Desde a Festa do Batismo do Senhor, faremos com a Liturgia à leitura continuada do evangelista São Marcos com o qual acompanharemos o “Evangelho de Jesus Cristo, Filho de Deus” (1,1) durante o Tempo Comum.
Do ponto de vista literário, o narrador consciente concede ao leitor saber que o “segredo messiânico” existe. Quando diz, na cena do Batismo, que “os céus se rasgam” (v.10) permite que o leitor conheça sobre Jesus mais do que os discípulos e outros personagens da narrativa que, só gradual e progressivamente, eles tomarão conhecimento.
Para o leitor, no entanto, o conhecimento se dá desde o batismo, quando o Espírito desce sobre Jesus como uma pomba e a voz do Pai diz: “Tu és o meu Filho amado, em ti me comprazo” (1,11). Sem dúvida, é uma revelação trinitária, manifestação divina.
Embora a narrativa do batismo seja muito breve, além da relação filial com o Pai, indica a relação do Espírito com Jesus e sua missão, narrada a seguir. De fato, Ele é logo conduzido pelo mesmo Espírito ao deserto (v.12). Laconicamente, é dito que foi tentado por Satanás e vivia entre as feras, em certo retorno ao paraíso e servido pelos anjos (v.13).

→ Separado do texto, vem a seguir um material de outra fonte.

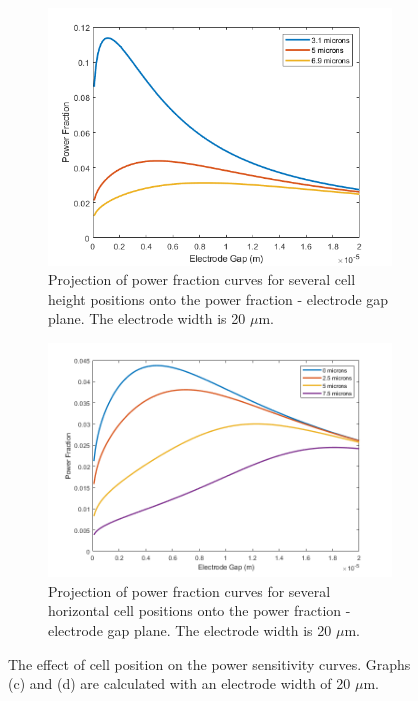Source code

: \begin{figure}[t]
\begin{subfigure}[b]{0.49\textwidth}
        \label{fig:horizontal_cell_position_sensitivty}
    \end{subfigure}
    \\
    \vspace{0.1 in}
    \begin{subfigure}[b]{0.49\textwidth}
        \centering
        \includegraphics[width=\textwidth]{images/analytic_vertical_power_width20.png}
        \caption{Projection of power fraction curves for several cell height positions onto the power fraction - electrode gap plane. The electrode width is 20 $\mu$m.}
    \end{subfigure}
    \hfill
    \begin{subfigure}[b]{0.49\textwidth}
        \centering
        \includegraphics[width=\textwidth]{images/analytic_horizontal_power_20width.png}
        \caption{Projection of power fraction curves for several horizontal cell positions onto the power fraction - electrode gap plane. The electrode width is 20 $\mu$m.}
    \end{subfigure}
    \caption[The effect of cell position on the power sensitivity curves.]{The effect of cell position on the power sensitivity curves. Graphs (c) and (d) are calculated with an electrode width of 20 $\mu$m.}
    \label{fig:cell_position_sensitivity}
    \vspace{3 in}
\end{figure}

Sempre sucinto e lacônico, o narrador vai revelando o segredo messiânico, passando pela vida pública (1,14-10,52) e o ministério de Jesus em Jerusalém, convergindo para a Paixão e morte e o anúncio da ressurreição (11,1-16,8) “até quando o Filho do Homem tivesse ressuscitado dos mortos” (9,9). Então, não existirá mais o segredo. Tudo será revelado.
A primeira parte do Evangelho de Marcos é centralizada na vida pública (1,14-10,52). Jesus anuncia a proximidade do Reino ou a soberania de Deus. Convida ao arrependimento e à adesão pela fé ao seu Evangelho (1,14-15). Ensina com autoridade. Realiza ações de poder, exorcizando e curando e perdoando pecados. As testemunhas dos fatos se perguntam de onde vem sua sabedoria e sua força miraculosa. Os discípulos também se perguntam pela identidade dele. No entanto, Jesus lhes impõe o silêncio.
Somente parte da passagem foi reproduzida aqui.